> [Source texts of formatted documents]:

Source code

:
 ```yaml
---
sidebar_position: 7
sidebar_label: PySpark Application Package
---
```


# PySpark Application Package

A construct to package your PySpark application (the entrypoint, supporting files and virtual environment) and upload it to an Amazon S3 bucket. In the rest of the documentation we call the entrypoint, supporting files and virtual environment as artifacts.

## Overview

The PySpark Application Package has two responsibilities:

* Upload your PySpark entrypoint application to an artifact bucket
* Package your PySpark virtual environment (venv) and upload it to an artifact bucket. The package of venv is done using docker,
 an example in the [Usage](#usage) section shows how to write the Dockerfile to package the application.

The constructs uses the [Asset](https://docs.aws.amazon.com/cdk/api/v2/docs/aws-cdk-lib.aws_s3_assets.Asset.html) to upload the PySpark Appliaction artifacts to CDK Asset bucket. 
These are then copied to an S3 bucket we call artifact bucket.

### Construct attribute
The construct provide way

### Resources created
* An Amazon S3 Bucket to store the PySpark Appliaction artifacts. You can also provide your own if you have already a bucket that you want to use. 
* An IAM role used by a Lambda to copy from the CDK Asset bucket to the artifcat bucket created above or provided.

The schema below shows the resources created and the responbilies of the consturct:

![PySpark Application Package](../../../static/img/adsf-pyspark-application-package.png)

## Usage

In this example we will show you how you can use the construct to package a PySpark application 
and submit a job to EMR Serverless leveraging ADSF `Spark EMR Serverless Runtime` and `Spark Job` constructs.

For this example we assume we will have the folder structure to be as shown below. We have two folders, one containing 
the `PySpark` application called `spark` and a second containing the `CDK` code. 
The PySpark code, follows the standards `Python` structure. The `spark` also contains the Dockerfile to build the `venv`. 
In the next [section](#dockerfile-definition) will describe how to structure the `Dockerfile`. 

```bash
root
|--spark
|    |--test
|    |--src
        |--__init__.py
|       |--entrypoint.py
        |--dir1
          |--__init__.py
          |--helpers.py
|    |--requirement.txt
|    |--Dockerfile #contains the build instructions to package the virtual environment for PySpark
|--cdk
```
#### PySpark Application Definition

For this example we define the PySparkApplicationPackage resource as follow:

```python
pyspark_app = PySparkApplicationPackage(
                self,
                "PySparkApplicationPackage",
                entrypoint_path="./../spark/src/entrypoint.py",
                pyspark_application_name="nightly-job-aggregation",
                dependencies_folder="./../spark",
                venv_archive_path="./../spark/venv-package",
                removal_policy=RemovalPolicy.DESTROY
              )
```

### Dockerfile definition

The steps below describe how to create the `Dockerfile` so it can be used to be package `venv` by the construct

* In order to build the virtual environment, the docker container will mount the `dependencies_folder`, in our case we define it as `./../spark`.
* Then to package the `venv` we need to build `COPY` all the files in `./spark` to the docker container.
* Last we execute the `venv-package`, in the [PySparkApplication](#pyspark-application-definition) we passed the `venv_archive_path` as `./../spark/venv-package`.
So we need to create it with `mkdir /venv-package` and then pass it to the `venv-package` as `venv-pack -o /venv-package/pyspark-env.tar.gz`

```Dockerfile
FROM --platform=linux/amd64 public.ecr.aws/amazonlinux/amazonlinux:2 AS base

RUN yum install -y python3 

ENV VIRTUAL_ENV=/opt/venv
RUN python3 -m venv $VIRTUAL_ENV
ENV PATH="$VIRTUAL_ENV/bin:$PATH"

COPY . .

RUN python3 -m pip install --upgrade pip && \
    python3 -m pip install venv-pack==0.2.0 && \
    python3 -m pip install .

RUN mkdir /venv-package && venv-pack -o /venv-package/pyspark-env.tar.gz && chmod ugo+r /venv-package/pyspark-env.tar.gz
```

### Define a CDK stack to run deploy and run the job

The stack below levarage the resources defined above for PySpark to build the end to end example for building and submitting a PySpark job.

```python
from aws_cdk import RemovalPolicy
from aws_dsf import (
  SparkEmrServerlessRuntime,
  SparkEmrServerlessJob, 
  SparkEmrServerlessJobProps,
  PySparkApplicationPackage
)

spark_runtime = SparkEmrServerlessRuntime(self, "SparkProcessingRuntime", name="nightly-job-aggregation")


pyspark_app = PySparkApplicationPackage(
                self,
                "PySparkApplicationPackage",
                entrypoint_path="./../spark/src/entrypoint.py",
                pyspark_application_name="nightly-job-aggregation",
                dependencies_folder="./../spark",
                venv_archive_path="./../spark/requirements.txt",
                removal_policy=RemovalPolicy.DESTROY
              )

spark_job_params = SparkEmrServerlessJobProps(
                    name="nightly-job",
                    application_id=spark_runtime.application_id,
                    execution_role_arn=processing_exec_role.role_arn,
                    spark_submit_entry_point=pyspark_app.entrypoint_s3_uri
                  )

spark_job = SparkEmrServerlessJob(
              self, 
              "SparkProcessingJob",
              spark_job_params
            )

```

> [WHAT TO PRODUCE]:
Return the lines above precisely as they appear, beginning at the first line and ending at the line with "and submit a", and nothing after it.

> [EXERCISE RESPONSE]:
Source code

:
 ```yaml
---
sidebar_position: 7
sidebar_label: PySpark Application Package
---
```


# PySpark Application Package

A construct to package your PySpark application (the entrypoint, supporting files and virtual environment) and upload it to an Amazon S3 bucket. In the rest of the documentation we call the entrypoint, supporting files and virtual environment as artifacts.

## Overview

The PySpark Application Package has two responsibilities:

* Upload your PySpark entrypoint application to an artifact bucket
* Package your PySpark virtual environment (venv) and upload it to an artifact bucket. The package of venv is done using docker,
 an example in the [Usage](#usage) section shows how to write the Dockerfile to package the application.

The constructs uses the [Asset](https://docs.aws.amazon.com/cdk/api/v2/docs/aws-cdk-lib.aws_s3_assets.Asset.html) to upload the PySpark Appliaction artifacts to CDK Asset bucket. 
These are then copied to an S3 bucket we call artifact bucket.

### Construct attribute
The construct provide way

### Resources created
* An Amazon S3 Bucket to store the PySpark Appliaction artifacts. You can also provide your own if you have already a bucket that you want to use. 
* An IAM role used by a Lambda to copy from the CDK Asset bucket to the artifcat bucket created above or provided.

The schema below shows the resources created and the responbilies of the consturct:

![PySpark Application Package](../../../static/img/adsf-pyspark-application-package.png)

## Usage

In this example we will show you how you can use the construct to package a PySpark application 
and submit a job to EMR Serverless leveraging ADSF `Spark EMR Serverless Runtime` and `Spark Job` constructs.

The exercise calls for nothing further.